_Action item_. Write out everything in the records exactly, apart from the pictures.

_Data extract_.
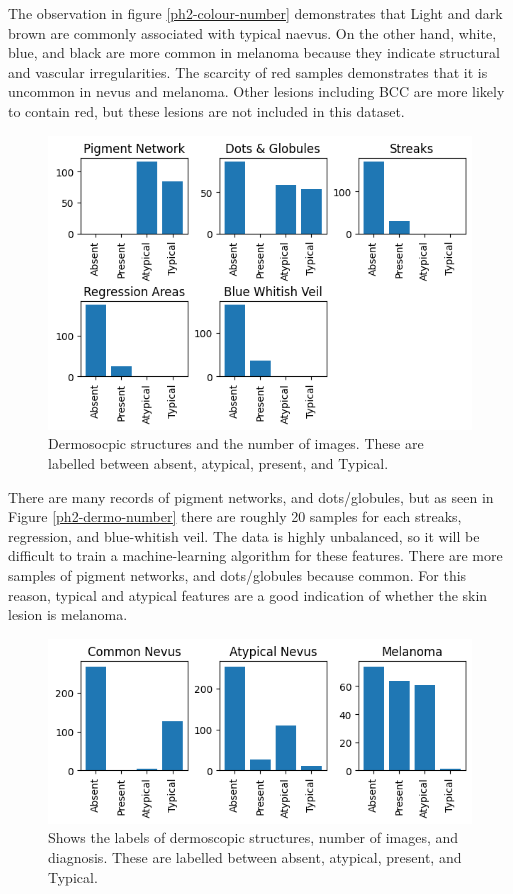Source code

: The observation in figure \ref{ph2-colour-number} demonstrates that Light and dark brown are commonly associated with typical naevus. On the other hand, white, blue, and black are more common in melanoma because they indicate structural and vascular irregularities. The scarcity of red samples demonstrates that it is uncommon in nevus and melanoma. Other lesions including BCC are more likely to contain red\cite{}, but these lesions are not included in this dataset.

\begin{figure}
	\centering
	\includegraphics[scale=0.8]{images/ph2/ph2-dermo-number.png}
	\caption{Dermosocpic structures and the number of images. These are labelled between absent, atypical, present, and Typical.} 
\end{figure} \label{ph2-dermo-number}

There are many records of pigment networks, and dots/globules, but as seen in Figure \ref{ph2-dermo-number} there are roughly 20 samples for each streaks, regression, and blue-whitish veil. The data is highly unbalanced, so it will be difficult to train a machine-learning algorithm for these features. There are more samples of pigment networks, and dots/globules because common. For this reason, typical and atypical features are a good indication of whether the skin lesion is melanoma.

\begin{figure}
	\centering
	\includegraphics[scale=0.8]{images/ph2/ph2-dermo-diagnosis.png}
	\caption{Shows the labels of dermoscopic structures, number of images, and diagnosis. These are labelled between absent, atypical, present, and Typical.} 
\end{figure} \label{ph2-dermo-diagnosis}

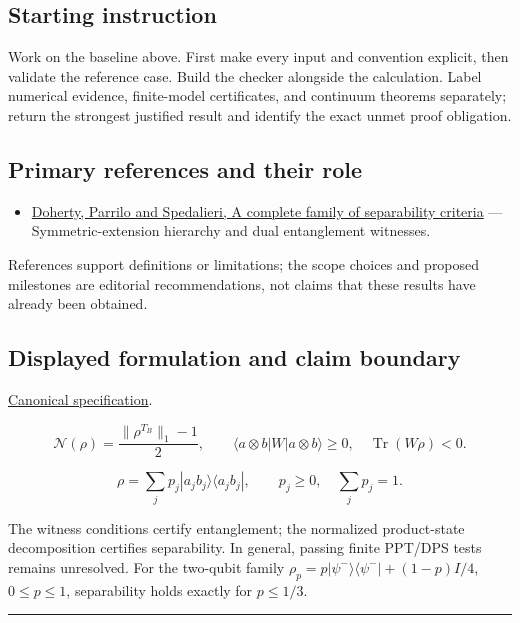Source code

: \documentclass[
  11pt,
]{article}
\providecommand{\tightlist}{%
  \setlength{\itemsep}{0pt}\setlength{\parskip}{0pt}}
\begin{document}
\subsection{Starting instruction}

Work on the baseline above. First make every input and convention
explicit, then validate the reference case. Build the checker alongside
the calculation. Label numerical evidence, finite-model certificates,
and continuum theorems separately; return the strongest justified result
and identify the exact unmet proof obligation.

\subsection{Primary references and their role}

\begin{itemize}
\tightlist
\item
  \href{https://arxiv.org/abs/quant-ph/0308032}{Doherty, Parrilo and
  Spedalieri, A complete family of separability criteria} ---
  Symmetric-extension hierarchy and dual entanglement witnesses.
\end{itemize}

References support definitions or limitations; the scope choices and
proposed milestones are editorial recommendations, not claims that these
results have already been obtained.

\subsection{Displayed formulation and claim boundary}

\href{https://github.com/rick-stevens-ai/Pure-Thought/blob/main/PRDs/23-Entanglement-Measures-Witnesses.md}{Canonical
specification}.

\[\mathcal N(\rho)=\frac{\|\rho^{T_B}\|_1-1}{2},\qquad
\langle a\otimes b|W|a\otimes b\rangle\ge0,\quad \operatorname{Tr}(W\rho)<0.\]

\[\rho=\sum_jp_j|a_jb_j\rangle\langle a_jb_j|,
\qquad p_j\ge0,\quad\sum_jp_j=1.\]

The witness conditions certify entanglement; the normalized
product-state decomposition certifies separability. In general, passing
finite PPT/DPS tests remains unresolved. For the two-qubit family
\(\rho_p=p|\psi^-\rangle\langle\psi^-|+(1-p)I/4\), \(0\le p\le1\),
separability holds exactly for \(p\le1/3\).

\begin{center}\rule{0.5\linewidth}{0.5pt}\end{center}
\end{document}
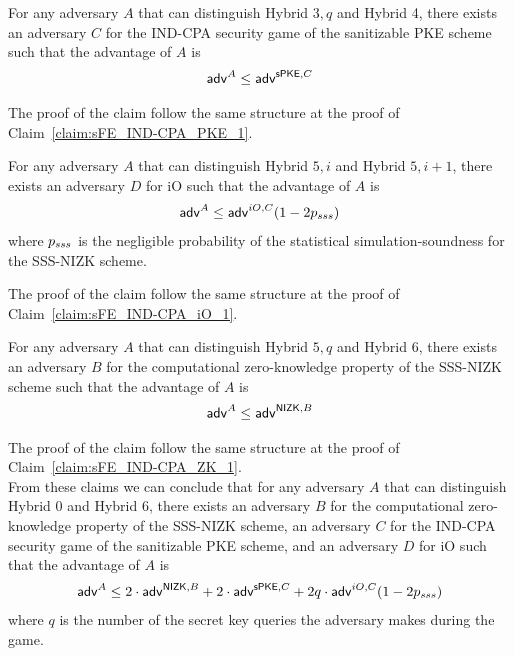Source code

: \documentclass{llncs}
\begin{document}
\begin{claim} \label{claim:sFE_IND-CPA_PKE_2}
For any adversary $A$ that can distinguish Hybrid $3,q$ and Hybrid 4, there exists an adversary $C$ for the IND-CPA security game of the sanitizable PKE scheme such that the advantage of $A$ is
	\begin{align*}
	\mathsf{adv}^{A} \leq \mathsf{adv}^{\mathsf{sPKE},C}
	\end{align*}
\end{claim}

The proof of the claim follow the same structure at the proof of Claim~\ref{claim:sFE_IND-CPA_PKE_1}.

\begin{claim} \label{claim:sFE_IND-CPA_iO_2}
For any adversary $A$ that can distinguish Hybrid $5,i$ and Hybrid $5,i+1$, there exists an adversary $D$ for iO such that the advantage of $A$ is
	\begin{align*}
	\mathsf{adv}^{A} \leq \mathsf{adv}^{iO,C} (1 - 2p_{sss})
	\end{align*}
	where $p_{sss}$ is the negligible probability of the statistical simulation-soundness for the SSS-NIZK scheme. \\
\end{claim}

The proof of the claim follow the same structure at the proof of Claim~\ref{claim:sFE_IND-CPA_iO_1}.

\begin{claim} \label{claim:sFE_IND-CPA_ZK_2}
For any adversary $A$ that can distinguish Hybrid $5,q$ and Hybrid 6, there exists an adversary $B$ for the computational zero-knowledge property of the SSS-NIZK scheme such that the advantage of $A$ is
	\begin{align*}
	\mathsf{adv}^{A} \leq \mathsf{adv}^{\mathsf{NIZK},B}
	\end{align*}
\end{claim}

The proof of the claim follow the same structure at the proof of Claim~\ref{claim:sFE_IND-CPA_ZK_1}. \\

From these claims we can conclude that for any adversary $A$ that can distinguish Hybrid 0 and Hybrid 6, there exists an adversary $B$ for the computational zero-knowledge property of the SSS-NIZK scheme, an adversary $C$ for the IND-CPA security game of the sanitizable PKE scheme, and an adversary $D$ for iO such that the advantage of $A$ is
	\begin{align*}
	\mathsf{adv}^{A} \leq 2\cdot\mathsf{adv}^{\mathsf{NIZK},B} + 2\cdot\mathsf{adv}^{\mathsf{sPKE},C} + 2q\cdot\mathsf{adv}^{iO,C} (1 - 2p_{sss})
	\end{align*}
	where $q$ is the number of the secret key queries the adversary makes during the game.
\end{document}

_Answer space_.
Source code

: The observation in figure \ref{ph2-colour-number} demonstrates that Light and dark brown are commonly associated with typical naevus. On the other hand, white, blue, and black are more common in melanoma because they indicate structural and vascular irregularities. The scarcity of red samples demonstrates that it is uncommon in nevus and melanoma. Other lesions including BCC are more likely to contain red\cite{}, but these lesions are not included in this dataset.

\begin{figure}
	\centering
	\includegraphics[scale=0.8]{images/ph2/ph2-dermo-number.png}
	\caption{Dermosocpic structures and the number of images. These are labelled between absent, atypical, present, and Typical.} 
\end{figure} \label{ph2-dermo-number}

There are many records of pigment networks, and dots/globules, but as seen in Figure \ref{ph2-dermo-number} there are roughly 20 samples for each streaks, regression, and blue-whitish veil. The data is highly unbalanced, so it will be difficult to train a machine-learning algorithm for these features. There are more samples of pigment networks, and dots/globules because common. For this reason, typical and atypical features are a good indication of whether the skin lesion is melanoma.

\begin{figure}
	\centering
	\includegraphics[scale=0.8]{images/ph2/ph2-dermo-diagnosis.png}
	\caption{Shows the labels of dermoscopic structures, number of images, and diagnosis. These are labelled between absent, atypical, present, and Typical.} 
\end{figure} \label{ph2-dermo-diagnosis}

Source code

: \documentclass[
  11pt,
]{article}
\providecommand{\tightlist}{%
  \setlength{\itemsep}{0pt}\setlength{\parskip}{0pt}}
\begin{document}
\subsection{Starting instruction}

Work on the baseline above. First make every input and convention
explicit, then validate the reference case. Build the checker alongside
the calculation. Label numerical evidence, finite-model certificates,
and continuum theorems separately; return the strongest justified result
and identify the exact unmet proof obligation.

\subsection{Primary references and their role}

\begin{itemize}
\tightlist
\item
  \href{https://arxiv.org/abs/quant-ph/0308032}{Doherty, Parrilo and
  Spedalieri, A complete family of separability criteria} ---
  Symmetric-extension hierarchy and dual entanglement witnesses.
\end{itemize}

References support definitions or limitations; the scope choices and
proposed milestones are editorial recommendations, not claims that these
results have already been obtained.

\subsection{Displayed formulation and claim boundary}

\href{https://github.com/rick-stevens-ai/Pure-Thought/blob/main/PRDs/23-Entanglement-Measures-Witnesses.md}{Canonical
specification}.

\[\mathcal N(\rho)=\frac{\|\rho^{T_B}\|_1-1}{2},\qquad
\langle a\otimes b|W|a\otimes b\rangle\ge0,\quad \operatorname{Tr}(W\rho)<0.\]

\[\rho=\sum_jp_j|a_jb_j\rangle\langle a_jb_j|,
\qquad p_j\ge0,\quad\sum_jp_j=1.\]

The witness conditions certify entanglement; the normalized
product-state decomposition certifies separability. In general, passing
finite PPT/DPS tests remains unresolved. For the two-qubit family
\(\rho_p=p|\psi^-\rangle\langle\psi^-|+(1-p)I/4\), \(0\le p\le1\),
separability holds exactly for \(p\le1/3\).

\begin{center}\rule{0.5\linewidth}{0.5pt}\end{center}
\end{document}
Source code

: \documentclass{llncs}
\begin{document}
\begin{claim} \label{claim:sFE_IND-CPA_PKE_2}
For any adversary $A$ that can distinguish Hybrid $3,q$ and Hybrid 4, there exists an adversary $C$ for the IND-CPA security game of the sanitizable PKE scheme such that the advantage of $A$ is
	\begin{align*}
	\mathsf{adv}^{A} \leq \mathsf{adv}^{\mathsf{sPKE},C}
	\end{align*}
\end{claim}

The proof of the claim follow the same structure at the proof of Claim~\ref{claim:sFE_IND-CPA_PKE_1}.

\begin{claim} \label{claim:sFE_IND-CPA_iO_2}
For any adversary $A$ that can distinguish Hybrid $5,i$ and Hybrid $5,i+1$, there exists an adversary $D$ for iO such that the advantage of $A$ is
	\begin{align*}
	\mathsf{adv}^{A} \leq \mathsf{adv}^{iO,C} (1 - 2p_{sss})
	\end{align*}
	where $p_{sss}$ is the negligible probability of the statistical simulation-soundness for the SSS-NIZK scheme. \\
\end{claim}

The proof of the claim follow the same structure at the proof of Claim~\ref{claim:sFE_IND-CPA_iO_1}.

\begin{claim} \label{claim:sFE_IND-CPA_ZK_2}
For any adversary $A$ that can distinguish Hybrid $5,q$ and Hybrid 6, there exists an adversary $B$ for the computational zero-knowledge property of the SSS-NIZK scheme such that the advantage of $A$ is
	\begin{align*}
	\mathsf{adv}^{A} \leq \mathsf{adv}^{\mathsf{NIZK},B}
	\end{align*}
\end{claim}

The proof of the claim follow the same structure at the proof of Claim~\ref{claim:sFE_IND-CPA_ZK_1}. \\

From these claims we can conclude that for any adversary $A$ that can distinguish Hybrid 0 and Hybrid 6, there exists an adversary $B$ for the computational zero-knowledge property of the SSS-NIZK scheme, an adversary $C$ for the IND-CPA security game of the sanitizable PKE scheme, and an adversary $D$ for iO such that the advantage of $A$ is
	\begin{align*}
	\mathsf{adv}^{A} \leq 2\cdot\mathsf{adv}^{\mathsf{NIZK},B} + 2\cdot\mathsf{adv}^{\mathsf{sPKE},C} + 2q\cdot\mathsf{adv}^{iO,C} (1 - 2p_{sss})
	\end{align*}
	where $q$ is the number of the secret key queries the adversary makes during the game.
\end{document}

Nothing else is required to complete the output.